Murray N. Rothbard even speaks of a cartel between the central bank and commercial banks. In practice, the central bank acts as a cartelizing agent: "to cartelize the private commercial banks, and to help them inflate money and credit together, pumping in reserves to the banks, and bailing them out if they get into trouble." The fiat money cartel, formed between the central bank and commercial banks, has far-reaching economic and social-political consequences.
For instance, fiat money is inflationary in the sense that it loses its purchasing power over time; it cannot, and does not, serve as a much-needed store of value for savers. Also, the issue of fiat money sets into motion an artificial upswing (boom), which, however, must sooner or later flip to a downswing (bust). What is more, fiat money makes consumers, firms, and governments run into ever higher amounts of debt, pushing them towards a situation of over-indebtedness.
There is an additional severe problem with central banks’ fiat money: It affects income and wealth distribution, and it does so in a non-merit-based, anti-free market way. To understand this, we have to consider that if and when the quantity of money increases in an economy, the prices of different goods will be affected at different points in time and to a different degree. In other words: A rise in the quantity of money changes - and necessarily so - peoples' relative income and wealth position.
The early receivers of the new money will be the beneficiaries, for they can purchase goods at still unchanged prices with their fresh money. As the new money is passed from hand to hand, prices are rising. The late receivers are put at a disadvantage: They can purchase only goods at elevated prices with their new money. In other words: The early receivers of the new money get rich(er), the late receivers get poor(er). Needless to say, those who do not receive any of the new money will be worst off.
In the crisis 2008/2009, for instance, it was the banking and finance industry (“Wall Street”) that was bailed out in the first place. Central banks printed up new money balances, injected them into banks’ balance sheets and offered them generously with extremely low refinancing costs. In the US, for instance, the balance sheet of the banking cartel is now way bigger than it was before the outbreak of the crisis. The banking cartel has weathered the crisis pretty well it has helped to bring about by issuing fiat money in the first place.
It is misleading to think a rise in the quantity of money would be “neutral” in the sense that it would leave peoples’ income and wealth position unchanged.
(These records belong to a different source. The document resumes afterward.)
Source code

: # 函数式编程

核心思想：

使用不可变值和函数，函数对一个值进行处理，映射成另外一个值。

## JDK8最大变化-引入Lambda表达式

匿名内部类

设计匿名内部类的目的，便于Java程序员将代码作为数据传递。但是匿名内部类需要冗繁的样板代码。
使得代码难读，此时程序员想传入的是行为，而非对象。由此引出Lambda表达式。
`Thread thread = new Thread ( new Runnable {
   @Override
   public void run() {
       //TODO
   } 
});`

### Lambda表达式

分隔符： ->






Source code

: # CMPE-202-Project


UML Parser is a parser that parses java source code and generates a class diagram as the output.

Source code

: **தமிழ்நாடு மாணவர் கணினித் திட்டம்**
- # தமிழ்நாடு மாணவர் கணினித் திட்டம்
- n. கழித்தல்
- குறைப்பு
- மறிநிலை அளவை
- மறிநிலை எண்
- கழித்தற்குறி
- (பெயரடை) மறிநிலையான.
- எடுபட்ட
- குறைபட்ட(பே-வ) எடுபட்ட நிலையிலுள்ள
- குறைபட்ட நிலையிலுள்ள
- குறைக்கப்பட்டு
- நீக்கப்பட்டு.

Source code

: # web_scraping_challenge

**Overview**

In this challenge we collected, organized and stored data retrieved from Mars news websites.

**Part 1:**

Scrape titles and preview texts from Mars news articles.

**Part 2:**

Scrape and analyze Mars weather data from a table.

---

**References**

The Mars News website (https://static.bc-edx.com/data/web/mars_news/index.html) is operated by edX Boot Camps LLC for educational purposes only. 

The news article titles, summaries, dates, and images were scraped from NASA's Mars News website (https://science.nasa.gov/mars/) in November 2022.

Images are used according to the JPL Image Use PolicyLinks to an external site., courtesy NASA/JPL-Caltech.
In today’s fiat money regime, the relentless increase in the fiat money supply provided by the banking cartel does not only drive up consumer goods prices. It also pushes up asset prices such as stock, real estate, and housing prices. The holders of assets whose value goes up due to inflation benefit, those holding money balances lose out: The latter’s purchasing power is diminished.
It is difficult to pin down exactly who is a net-winner, and who is a net-loser of the banking cartel's inflationary scheme. As a rule, however, fiat money holders bear the brunt – especially if central banks push interest rates to negative levels in inflation-adjusted terms; the income of wage earners falls behind the income of those owning assets whose prices inflate. Those getting bank credit are among the first receivers of the newly created money and thus benefit while those who don't get bank credit are on the losing end.
Those taking side with the “deep state”, which is financed by vast amounts of credit provided by the banking cartel on favorable terms, enjoy secure employment and comfortable pension packages. Firms get profitable business from government orders. In particular, the commercial and investment banking industry, with its privileged access to central bank credit pockets enormous profits and pays downright obscene staff compensations.
It would be a mistake to argue that the banking cartel's fiat money scheme works for the greater good. It benefits some — typically the few — at the expense of others — typically the many. So it does not come as a surprise that a growing number of people have raised the question: Does the banking cartel make inequality worse? Of course, inequality of income and wealth has many reasons, and as long as people are unequal in terms of inventiveness, industriousness, talent, and perseverance, income and wealth will be unequally distributed.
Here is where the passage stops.